Star Wars holds a special place to me. If you’ve read this column you know that. I have enjoyed the recent movies a lot. To me Star Wars is about good people trying to do the right thing. At its best it is when a couple of plucky outsiders find a way to take down a large target. I’ve always felt the subtext of George Lucas’ galaxy far, far away is that one good person can make a difference.

Which was why as I watched the promotional trailers in advance of the new streaming series “The Mandalorian” I thought this might not be for me. Everyone associated with it had fanned out to conventions and tv interviews to talk about how this was a “grittier” Star Wars. I read, or heard, that as more violent, less white-hat-black hat, with lots of shades of gray.

For almost the entirety of the first episode that seemed like the show we were getting. We were introduced to The Mandalorian as he captures one of his marks for the bounty hunter guild, he is part of. When he comes back to the headquarters of the guild in time-tested fashion, he is given the bounty too difficult for others. He heads out to find his quarry. When he gets to the final scene where he finds what he is looking for; he and the audience share the surprise. Waiting for him is a baby version of the race Yoda belonged to. If you’ve seen memes on your social media with “baby Yoda” this is where it came from. As far as the series is concerned the youngster is called “The Child.
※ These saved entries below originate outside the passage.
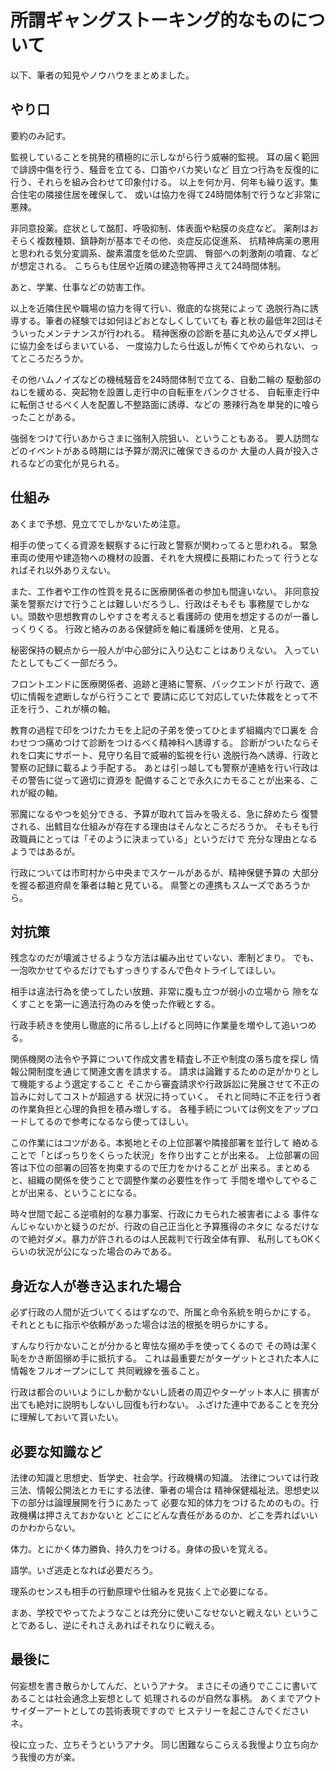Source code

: # 所謂ギャングストーキング的なものについて

以下、筆者の知見やノウハウをまとめました。

## やり口

要約のみ記す。

監視していることを挑発的積極的に示しながら行う威嚇的監視。
耳の届く範囲で誹謗中傷を行う、騒音を立てる、口笛やバカ笑いなど
目立つ行為を反復的に行う、それらを組み合わせて印象付ける。
以上を何か月、何年も繰り返す。集合住宅の隣接住居を確保して、
或いは協力を得て24時間体制で行うなど非常に悪辣。

非同意投薬。症状として酩酊、呼吸抑制、体表面や粘膜の炎症など。
薬剤はおそらく複数種類、鎮静剤が基本でその他、炎症反応促進系、
抗精神病薬の悪用と思われる気分変調系、酸素濃度を低めた空調、
臀部への刺激剤の噴霧、などが想定される。
こちらも住居や近隣の建造物等押さえて24時間体制。

あと、学業、仕事などの妨害工作。

以上を近隣住民や職場の協力を得て行い、徹底的な挑発によって
逸脱行為に誘導する。筆者の経験では如何ほどおとなしくしていても
春と秋の最低年2回はそういったメンテナンスが行われる。
精神医療の診断を基に丸め込んでダメ押しに協力金をばらまいている、
一度協力したら仕返しが怖くてやめられない、ってところだろうか。

その他ハムノイズなどの機械騒音を24時間体制で立てる、自動二輪の
駆動部のねじを緩める、突起物を設置し走行中の自転車をパンクさせる、
自転車走行中に転倒させるべく人を配置し不整路面に誘導、などの
悪辣行為を単発的に喰らったことがある。

強弱をつけて行いあからさまに強制入院狙い、ということもある。
要人訪問などのイベントがある時期には予算が潤沢に確保できるのか
大量の人員が投入されるなどの変化が見られる。


## 仕組み

あくまで予想、見立てでしかないため注意。

相手の使ってくる資源を観察するに行政と警察が関わってると思われる。
緊急車両の使用や建造物への機材の設置、それを大規模に長期にわたって
行うとなればそれ以外ありえない。

また、工作者や工作の性質を見るに医療関係者の参加も間違いない。
非同意投薬を警察だけで行うことは難しいだろうし、行政はそもそも
事務屋でしかない。頭数や思想教育のしやすさを考えると看護師の
使用を想定するのが一番しっくりくる。
行政と絡みのある保健師を軸に看護師を使用、と見る。

秘密保持の観点から一般人が中心部分に入り込むことはありえない。
入っていたとしてもごく一部だろう。

フロントエンドに医療関係者、追跡と連絡に警察、バックエンドが
行政で、適切に情報を遮断しながら行うことで
要請に応じて対応していた体裁をとって不正を行う、これが横の軸。

教育の過程で印をつけたカモを上記の子弟を使ってひとまず組織内で口裏を
合わせつつ痛めつけて診断をつけるべく精神科へ誘導する。
診断がついたならそれを口実にサポート、見守り名目で威嚇的監視を行い
逸脱行為へ誘導、行政と警察の記録に載るよう手配する。
あとは引っ越しても警察が連絡を行い行政はその警告に従って適切に資源を
配備することで永久にカモることが出来る、これが縦の軸。

邪魔になるやつを処分できる、予算が取れて旨みを吸える、急に辞めたら
復讐される、出鱈目な仕組みが存在する理由はそんなところだろうか。
そもそも行政職員にとっては「そのように決まっている」というだけで
充分な理由となるようではあるが。

行政については市町村から中央までスケールがあるが、精神保健予算の
大部分を握る都道府県を筆者は軸と見ている。
県警との連携もスムーズであろうから。


## 対抗策

残念なのだが壊滅させるような方法は編み出せていない、牽制どまり。
でも、一泡吹かせてやるだけでもすっきりするんで色々トライしてほしい。

相手は違法行為を使ってしたい放題、非常に腹も立つが弱小の立場から
隙をなくすことを第一に適法行為のみを使った作戦とする。

行政手続きを使用し徹底的に吊るし上げると同時に作業量を増やして追いつめる。

関係機関の法令や予算について作成文書を精査し不正や制度の落ち度を探し
情報公開制度を通じて関連文書を請求する。
請求は論難するための足がかりとして機能するよう選定すること
そこから審査請求や行政訴訟に発展させて不正の旨みに対してコストが超過する
状況に持っていく。
それと同時に不正を行う者の作業負担と心理的負担を積み増しする。
各種手続については例文をアップロードしてるので参考になるなら使ってほしい。

この作業にはコツがある。本拠地とその上位部署や隣接部署を並行して
絡めることで「とばっちりをくらった状況」を作り出すことが出来る。
上位部署の回答は下位の部署の回答を拘束するので圧力をかけることが
出来る。まとめると、組織の関係を使うことで調整作業の必要性を作って
手間を増やしてやることが出来る、ということになる。

時々世間で起こる逆噴射的な暴力事案、行政にカモられた被害者による
事件なんじゃないかと疑うのだが、行政の自己正当化と予算獲得のネタに
なるだけなので絶対ダメ。暴力が許されるのは人民裁判で行政全体有罪、
私刑してもOKくらいの状況が公になった場合のみである。


## 身近な人が巻き込まれた場合

必ず行政の人間が近づいてくるはずなので、所属と命令系統を明らかにする。
それとともに指示や依頼があった場合は法的根拠を明らかにする。

すんなり行かないことが分かると卑怯な搦め手を使ってくるので
その時は潔く恥をかき断固搦め手に抵抗する。
これは最重要だがターゲットとされた本人に情報をフルオープンにして
共同戦線を張ること。

行政は都合のいいようにしか動かないし読者の周辺やターゲット本人に
損害が出ても絶対に説明もしないし回復も行わない。
ふざけた連中であることを充分に理解しておいて貰いたい。


## 必要な知識など

法律の知識と思想史、哲学史、社会学。行政機構の知識。
法律については行政三法、情報公開法とカモにする法律、筆者の場合は
精神保健福祉法。思想史以下の部分は論理展開を行うにあたって
必要な知的体力をつけるためのもの。行政機構は押さえておかないと
どこにどんな責任があるのか、どこを弄ればいいのかわからない。

体力。とにかく体力勝負、持久力をつける。身体の扱いを覚える。

語学。いざ逃走となれば必要だろう。

理系のセンスも相手の行動原理や仕組みを見抜く上で必要になる。

まあ、学校でやってたようなことは充分に使いこなせないと戦えない
ということであるし、逆にそれさえあればそれなりに戦える。


## 最後に

何妄想を書き散らかしてんだ、というアナタ。
まさにその通りでここに書いてあることは社会通念上妄想として
処理されるのが自然な事柄。
あくまでアウトサイダーアートとしての芸術表現ですので
ヒステリーを起こさんでくださいネ。

役に立った、立ちそうというアナタ。
同じ困難ならこらえる我慢より立ち向かう我慢の方が楽。
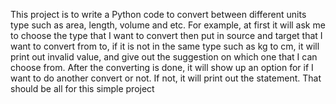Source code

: This project is to write a Python code to convert between different units type such as area, length, volume and etc. For example, at first it will ask me to choose the type that I want to convert then put in source and target that I want to convert from to, if it is not in the same type such as kg to cm, it will print out invalid value, and give out the suggestion on which one that I can choose from. After the converting is done, it will show up an option for if I want to do another convert or not. If not, it will print out the statement. 
That should be all for this simple project 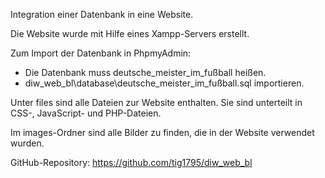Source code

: Integration einer Datenbank in eine Website.

Die Website wurde mit Hilfe eines Xampp-Servers erstellt.

Zum Import der Datenbank in PhpmyAdmin: 
  - Die Datenbank muss deutsche_meister_im_fußball heißen.
  - diw_web_bl\database\deutsche_meister_im_fußball.sql importieren.

Unter files sind alle Dateien zur Website enthalten. 
Sie sind unterteilt in CSS-, JavaScript- und PHP-Dateien.

Im images-Ordner sind alle Bilder zu finden, die in der Website verwendet wurden.


GitHub-Repository: https://github.com/tig1795/diw_web_bl
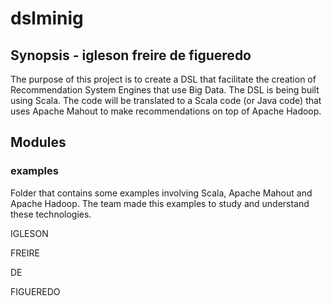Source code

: # dslminig

## Synopsis - igleson freire de figueredo
The purpose of this project is to create a DSL that facilitate the creation of Recommendation System Engines that use Big Data. 
The DSL is being built using Scala. The code will be translated to a Scala code (or Java code) that uses Apache Mahout to make recommendations on top of Apache Hadoop.

## Modules

### examples
Folder that contains some examples involving Scala, Apache Mahout and Apache Hadoop. The team made this examples to study and understand these technologies.




IGLESON


FREIRE


DE


FIGUEREDO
Right there the gritty edgy version of Star Wars snapped back to the good guys versus the bad guys. Over the next seven episodes The Mandalorian protects The Child. The series is classic genre storytelling out of spaghetti westerns. The two men responsible for it are Jon Favreau and Dave Filoni.

There are many callbacks to the westerns of yesterday set in space. The first episode features a futuristic hacienda designed just like the one Clint Eastwood infiltrated in “A Fistful of Dollars”. Episode 2 lifts a piece out of one of the first Star Wars video games. One episode is the old gunslinger versus the new kid. Another is a jailbreak. All of it surrounded by the growing bond between the bounty hunter and the child.

That relationship adds an emotional tug I wasn’t expecting. It has similarities to a graphic novel called “Lone Wolf and Cub” by Frank Miller. In both stories the tough warrior learns there is more to life than just conflict through parenthood.

By the end The Mandalorian has accepted the responsibility for The Child setting the stage for season 2. I am so happy that even a Star Wars with a bounty hunter at its center is still a Star Wars where the good guys win.